Jerzy Brzęczek (na zdjęciu dolny rząd, drugi od lewej - przyp. red.) do stolicy Wielkopolski trafił jako nastolatek. W 1988 roku podpisał kontrakt z Olimpią Poznań, w której rozegrał ponad sto meczów. Po czterech latach gry w tym klubie postanowił zmienić otoczenie i trafił do Lecha. Został jego zawodnikiem tuż po zdobyciu srebrnego medalu na igrzyska olimpijskich w Barcelonie w 1992 roku.
Wcześniej zadebiutował także w reprezentacji Polski w meczu z Austrią. Piłkarz występujący na pozycji środkowego pomocnika kilka miesięcy później trafił na Bułgarską. I choć w niebiesko-białych barwach grał krótko, to był to bardzo intensywny czas w jego karierze. W trakcie niespełna dwunastomiesięcznego pobytu w Kolejorzu umocnił swoją pozycję w reprezentacji.
Między sierpniem 1992 a lipcem 1993 roku, gdy reprezentował barwy Kolejorza, rozegrał czternaście meczów w kadrze. W międzyczasie zadebiutował w niej jako kapitan w spotkaniu z Argentyną, zdobył swoją pierwszą bramkę w starciu z Brazylią. Jak się później okazało jedną z czterech w trakcie 42 występów w narodowych barwach.
W barwach Lecha Brzęczek grał niespełna rok. Blisko było tego, by zamiast na Bułgarską trafił do włoskiego Udinese. Ostatecznie został zawodnikiem Kolejorza, choć tylko na rok. Jak się później okazało był to nie transfer definitywny, a wypożyczenie.
W Kolejorzu zadebiutował w spotkaniu z Zawiszą Bydgoszcz, które zakończyło się zwycięstwem Lecha. Po raz ostatni zagrał niespełna dziesięć miesięcy później w zremisowanym 3:3 spotkaniu z Widzewem Łódź, który - jak się później okazało - zadecydował o zdobyciu przez poznaniaków mistrzostwa Polski.
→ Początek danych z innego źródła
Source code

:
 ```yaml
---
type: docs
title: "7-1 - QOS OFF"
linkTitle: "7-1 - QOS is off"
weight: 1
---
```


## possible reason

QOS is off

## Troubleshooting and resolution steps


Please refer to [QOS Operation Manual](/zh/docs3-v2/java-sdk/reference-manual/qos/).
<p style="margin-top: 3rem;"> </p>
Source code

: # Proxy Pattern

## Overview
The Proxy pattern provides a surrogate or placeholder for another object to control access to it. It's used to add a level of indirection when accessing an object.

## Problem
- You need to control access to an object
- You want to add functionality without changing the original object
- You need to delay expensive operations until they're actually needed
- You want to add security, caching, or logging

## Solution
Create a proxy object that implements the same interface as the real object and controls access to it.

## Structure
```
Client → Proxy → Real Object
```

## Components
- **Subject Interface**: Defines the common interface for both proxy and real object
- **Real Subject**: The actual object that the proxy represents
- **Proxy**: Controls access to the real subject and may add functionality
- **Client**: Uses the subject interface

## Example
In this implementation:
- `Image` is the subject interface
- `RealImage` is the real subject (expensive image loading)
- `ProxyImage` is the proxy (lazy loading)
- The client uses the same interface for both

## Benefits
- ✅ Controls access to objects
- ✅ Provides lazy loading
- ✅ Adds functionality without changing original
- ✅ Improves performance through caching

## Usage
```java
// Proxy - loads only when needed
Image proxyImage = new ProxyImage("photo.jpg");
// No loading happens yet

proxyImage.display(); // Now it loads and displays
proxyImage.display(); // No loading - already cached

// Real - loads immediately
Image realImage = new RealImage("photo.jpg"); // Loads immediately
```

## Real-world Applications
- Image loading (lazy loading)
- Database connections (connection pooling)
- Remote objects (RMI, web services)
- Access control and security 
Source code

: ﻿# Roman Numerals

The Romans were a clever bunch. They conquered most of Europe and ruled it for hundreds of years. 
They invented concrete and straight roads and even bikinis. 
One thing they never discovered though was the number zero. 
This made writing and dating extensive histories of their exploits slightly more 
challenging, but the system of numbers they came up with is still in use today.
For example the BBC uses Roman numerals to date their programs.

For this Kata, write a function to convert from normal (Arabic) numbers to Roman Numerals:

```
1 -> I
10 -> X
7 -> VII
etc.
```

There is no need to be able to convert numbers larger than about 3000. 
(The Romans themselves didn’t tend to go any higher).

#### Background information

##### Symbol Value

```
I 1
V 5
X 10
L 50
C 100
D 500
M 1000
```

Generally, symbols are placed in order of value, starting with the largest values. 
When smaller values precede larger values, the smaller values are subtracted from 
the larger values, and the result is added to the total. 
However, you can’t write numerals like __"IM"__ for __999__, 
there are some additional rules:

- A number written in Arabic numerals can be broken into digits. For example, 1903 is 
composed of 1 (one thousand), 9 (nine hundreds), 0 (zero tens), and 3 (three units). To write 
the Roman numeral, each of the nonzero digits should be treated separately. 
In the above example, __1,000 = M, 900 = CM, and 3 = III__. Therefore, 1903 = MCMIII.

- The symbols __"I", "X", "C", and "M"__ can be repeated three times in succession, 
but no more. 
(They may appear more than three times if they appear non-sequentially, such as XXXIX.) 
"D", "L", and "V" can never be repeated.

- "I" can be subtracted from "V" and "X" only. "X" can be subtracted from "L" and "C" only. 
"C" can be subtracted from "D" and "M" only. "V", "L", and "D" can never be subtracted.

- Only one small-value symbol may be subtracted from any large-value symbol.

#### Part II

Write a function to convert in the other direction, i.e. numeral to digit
W niebiesko-białych barwach Brzęczek zagrał jedynie 29 spotkań, w których zdobył trzy bramki. Pierwszą 14 listopada w wygranym 7:1 spotkaniu z Hutnikiem Kraków. Na kolejne trafienie rozgrywający musiał czekać do 8 maja, gdy Kolejorz pokonał na wyjeździe Jagiellonię 5:0. Po raz ostatni w niebiesko-białych barwach trafił 2 czerwca w zremisowanym 2:2 spotkaniu z Legią.
Po odejściu z Kolejorza trafił do Górnika Zabrze. - Lech był bardziej doświadczony i naprawdę mocny. Górnik? Nieco zachwiane były proporcje między doświadczonymi i młodszymi piłkarzami. Tego ogrania i cwaniactwa wiosną też nam trochę brakowało. Powiem tak, gdyby w Zabrzu było „normalnie" pod względem organizacyjnym, ta drużyna mogła rządzić ligą i walczyć o tytuł przez 4-5 lat - wspominał po latach na łamach "Przeglądu Sportowego".
Na początku 1995 roku zdecydował się przejść z Górnika do GKS Katowice. Jeszcze w tym samym roku wyjechał do Austrii. Trafił do klubu Tirol Innsbruck, w którym do 2007 roku zagrał 261 spotkań. W 2001 roku z tym klubem powtórzył sukces z Lecha i zdobył mistrzostwo. W międzyczasie występował też w LASK Linz, Sturmie Graz i FC Karnten - klubie, z którym związany był także Nenad Bjelica.
Piłkarską karierę Brzęczek zakończył w 2009 roku w barwach Polonii Bytom. Do Polski wrócił dwa lata wcześniej, by grać w Górniku Zabrze. Jako piłkarz z Lechem mierzył się jedenastokrotnie. Co ciekawe więcej spotkań zagrał przeciw niemu przed transferem do Lecha, niż po odejściu z tego klubu.
Cztery razy wygrał, cztery zremisował i trzy przegrał. Po rozpoczęciu pracy szkoleniowej jego bilans długo był jeszcze gorszy. Trzykrotnie przegrał z Lechem jako szkoleniowiec Lechii. Dopiero w lipcu tego roku udało mu się ten wynik poprawić. W swoim drugim spotkaniu na stanowisku trenera Wisły Płock, zdobył z tą drużyną trzy punkty.